Sam's Key Priorities
Fight to make homes in Utah affordable
If you work here, raise a family here, and grew up here, you should be able to afford to live here.
Families are being priced out of their own communities, not because demand is bad, but because housing supply, regulation, and infrastructure have failed to keep up. When housing costs rise faster than incomes, families are forced to leave the places they love.
What’s Driving the Problem
Housing prices are growing faster than wages
There are too few homes, especially entry-level and starter housing
Low inventory and limited housing options for young families and seniors
Regulations and delays that add cost without adding value
Sam’s Experience
Sam has spent his career working in housing and public policy at both the state and local level. He understands how zoning, land use, and regulation affect affordability, and he has worked directly with the policies that shape housing outcomes. Sam brings real-world experience to a problem that demands practical solutions.

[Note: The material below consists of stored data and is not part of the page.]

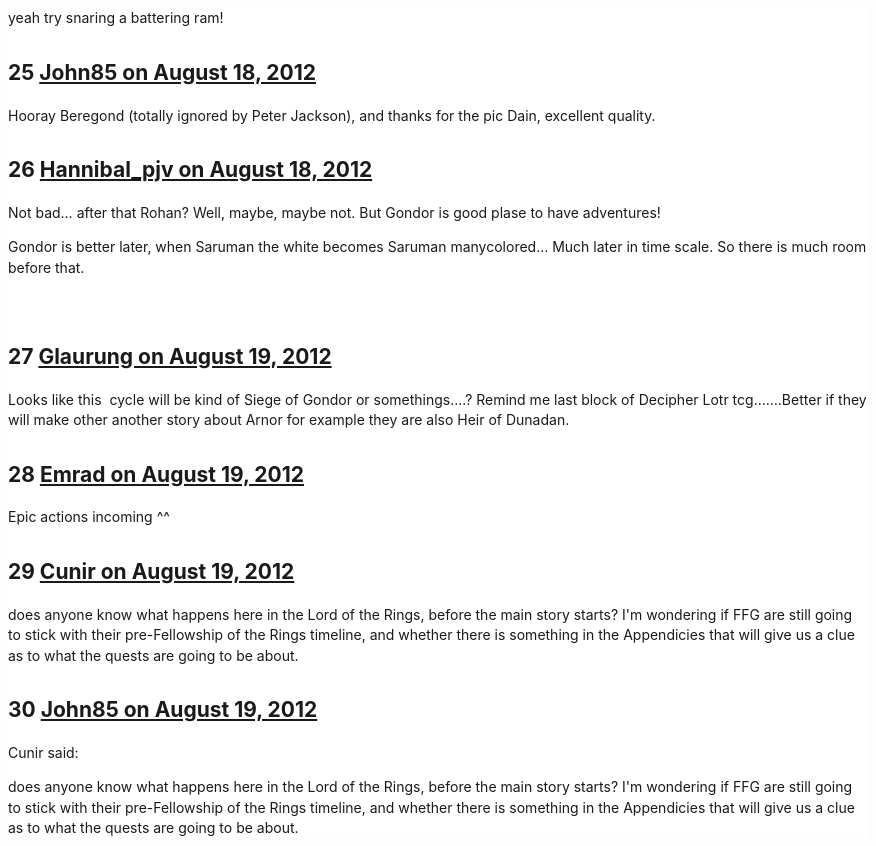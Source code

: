 

yeah try snaring a battering ram!

## 25 [John85 on August 18, 2012](https://community.fantasyflightgames.com/topic/69303-heirs-of-numenor/?do=findComment&comment=676202)

Hooray Beregond (totally ignored by Peter Jackson), and thanks for the pic Dain, excellent quality.

## 26 [Hannibal_pjv on August 18, 2012](https://community.fantasyflightgames.com/topic/69303-heirs-of-numenor/?do=findComment&comment=676237)

Not bad… after that Rohan? Well, maybe, maybe not. But Gondor is good plase to have adventures!

Gondor is better later, when Saruman the white becomes Saruman manycolored… Much later in time scale. So there is much room before that.

 

## 27 [Glaurung on August 19, 2012](https://community.fantasyflightgames.com/topic/69303-heirs-of-numenor/?do=findComment&comment=676542)

Looks like this  cycle will be kind of Siege of Gondor or somethings….? Remind me last block of Decipher Lotr tcg…….Better if they will make other another story about Arnor for example they are also Heir of Dunadan.

## 28 [Emrad on August 19, 2012](https://community.fantasyflightgames.com/topic/69303-heirs-of-numenor/?do=findComment&comment=676598)

Epic actions incoming ^^

## 29 [Cunir on August 19, 2012](https://community.fantasyflightgames.com/topic/69303-heirs-of-numenor/?do=findComment&comment=676600)

does anyone know what happens here in the Lord of the Rings, before the main story starts? I'm wondering if FFG are still going to stick with their pre-Fellowship of the Rings timeline, and whether there is something in the Appendicies that will give us a clue as to what the quests are going to be about.

## 30 [John85 on August 19, 2012](https://community.fantasyflightgames.com/topic/69303-heirs-of-numenor/?do=findComment&comment=676624)

Cunir said:

does anyone know what happens here in the Lord of the Rings, before the main story starts? I'm wondering if FFG are still going to stick with their pre-Fellowship of the Rings timeline, and whether there is something in the Appendicies that will give us a clue as to what the quests are going to be about.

Ensure Utah has the best education opportunities
Education should prepare our kids for real careers and real life, without wasting tax dollars.
Utah families care deeply about education, but they want results, not bureaucracy. Strong classrooms, skilled graduates, and respect for teachers and parents are what keep families invested in their communities and confident in their schools.
Sam Will Focus On
Making sure classroom funding reaches teachers and students
Supporting career and technical education alongside college preparation
Encouraging parental involvement and transparency
Aligning education with Utah’s workforce and economic needs
Sam’s Experience
Sam’s wife is an educator, and together they are raising three young children in Utah’s public school system. They understand the strengths and shortcomings of the current system and they care deeply about supporting teachers while improving outcomes for students in District 17.
Preserving Utah's Way of Life
Smart growth protects affordability, outdoor access, and the communities families want to stay in, not leave.
Preserving Utah’s way of life means planning growth responsibly. That requires thoughtful infrastructure planning, responsible water policy, and protecting the outdoor spaces that define how Utah families live, work, and recharge.
What Smart Growth Looks Like
Infrastructure before density
Roads, schools, utilities, and public safety must keep pace with growth. When growth outpaces infrastructure, families pay the price through higher taxes, traffic, and strained services.Water security and the Great Salt Lake
Water policy should prioritize efficiency, storage, and smart use. Protecting the Great Salt Lake matters for air quality, agriculture, recreation, and Utah’s economy.Protecting outdoor access and recreation
Utah’s parks, open spaces, and outdoor recreation are not luxuries. They are central to family life, tourism, and quality of life.Local control and community decision-making
Cities and communities, not distant mandates, should guide how and where growth happens so neighborhoods remain livable and family-friendly.
Sam’s Experience
Sam served four years on the Farmington City Planning Commission, helping guide land use and infrastructure decisions that balanced responsible growth with preserving community character. He has firsthand experience with how thoughtful planning can protect affordability and quality of life.